Roseville-area state lawmakers Rep. Alice Hausman and Sen. John Marty have joined Gov. Mark Dayton in blasting the Minnesota Vikings for their plan to charge fans a "seat license fee" to help the team build its new stadium in downtown Minneapolis.
"Yes, the Vikings are definitely trying to shift their share of the stadium onto the fans," Hausman said late Tuesday. Her comment to Roseville Patch came after the Star Tribune reported that Dayton has threatened to undo the historic stadium agreement if the Vikings owners insist on proceeding with the seat license fee as a way to pass on a part of the team's share of the $975 million cost.
"In a sternly worded letter to the team owners, the governor objected to a proposal to charge seat-licensing fees in exchange for premier seating choices, a move that could mean big-spenders boot longtime season-ticket holders to less desirable seats," the Minneapolis newspaper reported. .
Dayton called the Vikings' idea "deplorable." Hausman. a DFLer from St. Paul, agreed but wasn't surprised by the turn of events.
"Many of us expected this very thing," said Hausman, a DFLer who won election last week to the new District 66A which includes Falcon Heights, most of Roseville and parts of St. Paul. "They (the Vikings) want a free ride. They want to maximize their profits.
"They (the Vikings) are a big business," Hausman told Roseville Patch. "Milk the state and the fans for as much as you can on your way to a bigger bottom line."
Meanwhile, DFLer Marty, who was re-elected as senator for the new District 66, was equally critical of the Vikings plan.
"It's as if the public paid to build a "public" golf course, then finding the operator of the course selling memberships to people, and prohibiting non-members from playing on the course that they paid for," said Marty, a long-time critic and opponent of public subsidies for professional ball stadiums.

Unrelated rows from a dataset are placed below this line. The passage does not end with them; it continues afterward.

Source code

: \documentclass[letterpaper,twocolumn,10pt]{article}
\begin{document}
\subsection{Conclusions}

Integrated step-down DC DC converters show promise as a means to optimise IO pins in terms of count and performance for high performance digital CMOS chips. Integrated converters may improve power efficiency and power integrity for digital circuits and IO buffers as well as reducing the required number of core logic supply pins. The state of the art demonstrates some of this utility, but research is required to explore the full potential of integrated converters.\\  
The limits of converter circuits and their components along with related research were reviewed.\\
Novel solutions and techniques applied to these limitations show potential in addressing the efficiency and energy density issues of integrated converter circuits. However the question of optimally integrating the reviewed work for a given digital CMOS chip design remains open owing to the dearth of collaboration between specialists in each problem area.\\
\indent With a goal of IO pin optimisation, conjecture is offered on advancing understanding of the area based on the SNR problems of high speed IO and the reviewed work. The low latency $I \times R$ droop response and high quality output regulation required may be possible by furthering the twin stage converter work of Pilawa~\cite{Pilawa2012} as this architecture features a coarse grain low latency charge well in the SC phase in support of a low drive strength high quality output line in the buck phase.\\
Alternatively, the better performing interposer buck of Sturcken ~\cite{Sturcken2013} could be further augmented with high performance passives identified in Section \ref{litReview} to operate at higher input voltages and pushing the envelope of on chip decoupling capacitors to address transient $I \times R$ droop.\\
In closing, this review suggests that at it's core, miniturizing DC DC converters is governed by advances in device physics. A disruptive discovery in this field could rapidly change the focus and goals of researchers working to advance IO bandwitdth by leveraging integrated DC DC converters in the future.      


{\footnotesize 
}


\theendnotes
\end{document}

Roseville Patch has also sought reaction from Rep.-elect Jason Isaacson. Patch will update this story as his comments become available.

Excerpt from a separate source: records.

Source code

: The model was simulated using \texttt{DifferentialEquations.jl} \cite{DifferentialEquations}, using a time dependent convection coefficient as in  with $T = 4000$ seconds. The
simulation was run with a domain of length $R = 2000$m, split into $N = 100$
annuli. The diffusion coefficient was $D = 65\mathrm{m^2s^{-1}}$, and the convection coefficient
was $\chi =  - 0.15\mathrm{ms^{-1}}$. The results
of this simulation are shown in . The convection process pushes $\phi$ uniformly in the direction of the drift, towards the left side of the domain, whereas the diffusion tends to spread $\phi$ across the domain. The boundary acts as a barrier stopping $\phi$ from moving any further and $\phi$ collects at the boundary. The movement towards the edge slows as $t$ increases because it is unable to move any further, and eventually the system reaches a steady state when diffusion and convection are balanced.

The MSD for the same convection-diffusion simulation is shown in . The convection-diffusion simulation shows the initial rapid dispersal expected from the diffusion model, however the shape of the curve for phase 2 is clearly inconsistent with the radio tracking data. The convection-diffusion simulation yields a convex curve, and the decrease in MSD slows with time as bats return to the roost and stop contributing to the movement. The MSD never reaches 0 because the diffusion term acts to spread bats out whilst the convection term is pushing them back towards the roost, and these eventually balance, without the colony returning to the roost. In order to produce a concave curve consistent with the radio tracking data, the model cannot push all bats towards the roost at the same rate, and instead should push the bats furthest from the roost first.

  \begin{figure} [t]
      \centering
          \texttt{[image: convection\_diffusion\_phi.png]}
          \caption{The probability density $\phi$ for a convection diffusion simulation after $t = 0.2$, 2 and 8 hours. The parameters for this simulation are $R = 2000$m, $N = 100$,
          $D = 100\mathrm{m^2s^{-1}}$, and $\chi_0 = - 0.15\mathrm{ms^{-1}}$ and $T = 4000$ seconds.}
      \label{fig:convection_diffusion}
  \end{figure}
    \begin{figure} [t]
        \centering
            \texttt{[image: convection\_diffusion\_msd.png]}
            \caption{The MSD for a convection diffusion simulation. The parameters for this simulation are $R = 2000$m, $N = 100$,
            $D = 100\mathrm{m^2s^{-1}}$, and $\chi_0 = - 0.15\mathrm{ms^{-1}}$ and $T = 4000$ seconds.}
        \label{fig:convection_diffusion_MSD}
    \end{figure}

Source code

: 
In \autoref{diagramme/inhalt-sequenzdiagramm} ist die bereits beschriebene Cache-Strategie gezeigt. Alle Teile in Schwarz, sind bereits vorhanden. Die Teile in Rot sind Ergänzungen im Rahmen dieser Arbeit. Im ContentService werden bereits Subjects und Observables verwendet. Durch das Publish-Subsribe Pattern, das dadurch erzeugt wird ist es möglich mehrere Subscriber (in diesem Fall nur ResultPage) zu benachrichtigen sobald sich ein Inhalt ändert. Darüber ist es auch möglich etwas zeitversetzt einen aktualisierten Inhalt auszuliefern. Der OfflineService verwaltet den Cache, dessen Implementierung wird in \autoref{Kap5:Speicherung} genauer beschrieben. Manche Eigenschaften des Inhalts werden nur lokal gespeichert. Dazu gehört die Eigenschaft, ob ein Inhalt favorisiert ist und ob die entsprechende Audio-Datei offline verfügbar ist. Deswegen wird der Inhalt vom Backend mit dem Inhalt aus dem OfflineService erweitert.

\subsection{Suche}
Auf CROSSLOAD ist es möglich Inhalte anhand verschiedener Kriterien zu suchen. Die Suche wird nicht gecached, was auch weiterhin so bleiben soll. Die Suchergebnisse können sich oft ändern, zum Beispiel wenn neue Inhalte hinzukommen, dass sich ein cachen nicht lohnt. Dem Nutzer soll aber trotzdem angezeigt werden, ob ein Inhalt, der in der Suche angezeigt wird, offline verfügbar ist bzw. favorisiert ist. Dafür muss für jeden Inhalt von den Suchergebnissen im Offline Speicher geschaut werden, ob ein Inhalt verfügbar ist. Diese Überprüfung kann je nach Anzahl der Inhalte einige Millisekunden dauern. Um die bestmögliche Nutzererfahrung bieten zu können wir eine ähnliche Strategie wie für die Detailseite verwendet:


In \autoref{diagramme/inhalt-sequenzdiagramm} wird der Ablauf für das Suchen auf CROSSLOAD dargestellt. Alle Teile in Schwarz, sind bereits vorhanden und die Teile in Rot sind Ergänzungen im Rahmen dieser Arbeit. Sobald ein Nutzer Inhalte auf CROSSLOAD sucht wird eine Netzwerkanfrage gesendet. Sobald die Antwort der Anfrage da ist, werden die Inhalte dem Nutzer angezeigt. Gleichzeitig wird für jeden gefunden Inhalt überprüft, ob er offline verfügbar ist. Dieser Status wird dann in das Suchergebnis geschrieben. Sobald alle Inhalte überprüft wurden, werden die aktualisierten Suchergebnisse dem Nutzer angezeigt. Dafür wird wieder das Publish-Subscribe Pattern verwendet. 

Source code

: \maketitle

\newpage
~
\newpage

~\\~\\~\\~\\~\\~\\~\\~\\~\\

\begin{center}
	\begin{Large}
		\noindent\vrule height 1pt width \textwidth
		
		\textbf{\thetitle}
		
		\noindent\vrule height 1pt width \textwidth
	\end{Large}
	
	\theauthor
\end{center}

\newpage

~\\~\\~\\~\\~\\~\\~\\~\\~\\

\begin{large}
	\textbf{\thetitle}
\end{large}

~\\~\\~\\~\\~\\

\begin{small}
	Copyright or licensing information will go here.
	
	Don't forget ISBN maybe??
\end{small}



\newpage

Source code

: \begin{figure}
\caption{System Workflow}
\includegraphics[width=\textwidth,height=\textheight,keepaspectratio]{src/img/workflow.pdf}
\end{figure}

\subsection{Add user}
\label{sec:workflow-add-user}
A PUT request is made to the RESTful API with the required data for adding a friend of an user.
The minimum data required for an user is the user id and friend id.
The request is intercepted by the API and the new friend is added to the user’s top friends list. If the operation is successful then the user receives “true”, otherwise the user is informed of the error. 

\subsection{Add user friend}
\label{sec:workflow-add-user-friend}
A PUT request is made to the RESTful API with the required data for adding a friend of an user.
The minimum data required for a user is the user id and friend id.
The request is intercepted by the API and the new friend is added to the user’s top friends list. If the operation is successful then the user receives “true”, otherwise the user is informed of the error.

Meanwhile, Dayton contended that fans of average means supported the stadium, "not just rich Minnesotans, because they believed the Vikings are also their team. If a new stadium were to betray that trust, it would be better that it not be built." Dayton said he could urge lawmakers to open the contract to remove the option of seat licenses.
In his letter to Vikings owners Zygi and Mark Wilf, Dayton wrote:
Now comes word that the team is considering requiring season ticket-holders to pay part of the "NFL Team/Private Contribution" for construction costs. I strongly oppose shifting any part of the team's responsibility for those costs onto Minnesota Vikings fans. This Private Contribution is your responsibility, not theirs. I said this new stadium would be a "People's Stadium," not a "Rich People's Stadium." I meant it then, and I mean it now."

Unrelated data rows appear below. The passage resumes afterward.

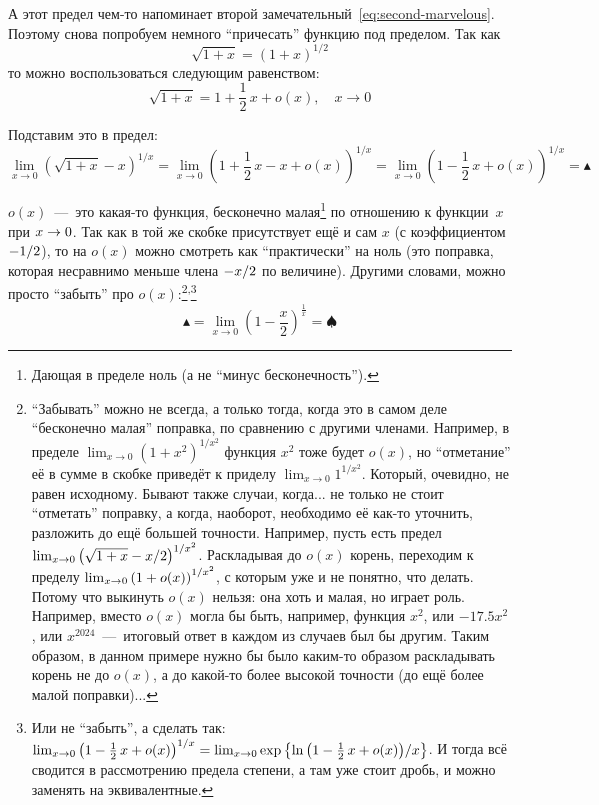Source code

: \documentclass[a4paper,12pt]{article}
\begin{document}
  \begin{solution}
    А этот предел чем-то напоминает второй замечательный~\eqref{eq:second-marvelous}.
    Поэтому снова попробуем немного ``причесать'' функцию под пределом.
    Так как
    \[
      \sqrt{1 + x} = (1 + x)^{1/2}
    \]
    то можно воспользоваться следующим равенством:
    \[
      \sqrt{1 + x} = 1 + \frac{1}{2}\, x + o(x),\quad x \to 0
    \]

    Подставим это в предел:
    \[
      \lim_{x \to 0} \left(\sqrt{1 + x} - x\right)^{1 / x}
        = \lim_{x \to 0} \left(1 + \frac{1}{2}\, x - x + o(x)\right)^{1 / x}
        = \lim_{x \to 0} \left(1 - \frac{1}{2}\, x + o(x)\right)^{1 / x}
        = \blacktriangle
    \]

    $o(x)$~---~это какая-то функция, бесконечно малая\footnote{
      Дающая в пределе ноль (а не ``минус бесконечность'').
    } по отношению к функции~$x$ при $x \hm\to 0$.
    Так как в той же скобке присутствует ещё и сам $x$ (с коэффициентом $-1\hm/2$), то на $o(x)$ можно смотреть как ``практически'' на ноль (это поправка, которая несравнимо меньше члена $-x\hm/2$ по величине).
    Другими словами, можно просто ``забыть'' про $o(x)$:\footnote{
      ``Забывать'' можно не всегда, а только тогда, когда это в самом деле ``бесконечно малая'' поправка, по сравнению с другими членами. 
      Например, в пределе $\lim_{x \to 0} \left(1 + x^2\right)^{1/x^2}$ функция $x^2$ тоже будет $o(x)$, но ``отметание'' её в сумме в скобке приведёт к приделу $\lim_{x \to 0} 1^{1/x^2}$.
      Который, очевидно, не равен исходному.
      Бывают также случаи, когда... не только не стоит ``отметать'' поправку, а когда, наоборот, необходимо её как-то уточнить, разложить до ещё большей точности.
      Например, пусть есть предел $\lim_{x \to 0} \left(\sqrt{1 + x} \hm- x \hm/ 2\right)^{1/x^2}$.
      Раскладывая до $o(x)$ корень, переходим к пределу $\lim_{x \to 0} \left(1 \hm+ o(x)\right)^{1/x^2}$, с которым уже и не понятно, что делать.
      Потому что выкинуть $o(x)$ нельзя: она хоть и малая, но играет роль.
      Например, вместо $o(x)$ могла бы быть, например, функция $x^2$, или $-17{.}5 x^2$, или $x^{2024}$~---~итоговый ответ в каждом из случаев был бы другим.
      Таким образом, в данном примере нужно бы было каким-то образом раскладывать корень не до $o(x)$, а до какой-то более высокой точности (до ещё более малой поправки)...
    }\textsuperscript{,}\footnote{
      Или не ``забыть'', а сделать так:
      $\lim_{x \to 0} \left(1 \hm- \frac{1}{2}\, x \hm+ o(x)\right)^{1 \hm/ x} \hm= \lim_{x \to 0} \exp\left\{ \ln{\left(1 \hm- \frac{1}{2}\, x \hm+ o(x)\right)} \hm/ x \right\}$.
      И тогда всё сводится в рассмотрению предела степени, а там уже стоит дробь, и можно заменять на эквивалентные.
    }
    \[
      \blacktriangle = \lim_{x \to 0} \left(1 - \frac{x}{2}\right)^{\frac{1}{x}} = \spadesuit
    \]


\end{solution}
\end{document}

At his ESPN blog, Kevin Seifert wrote that Dayton made a "sloppy political maneuver":
"I dug up the legislation itself online and found the relevant passages. Here you go: On the topic of what the bill refers to as "stadium builder's licenses," the legislation says: "The authority shall own and retain the exclusive right to sell stadium builder's licenses in the stadium. The authority will retain the NFL team to act as the authority's agent in marketing and selling such licenses." In a subsection on the Vikings' contribution, the bill reads: "The NFL team/private contribution, including stadium builder's license proceeds, for stadium costs must be made in cash in the amount of $477,000,000."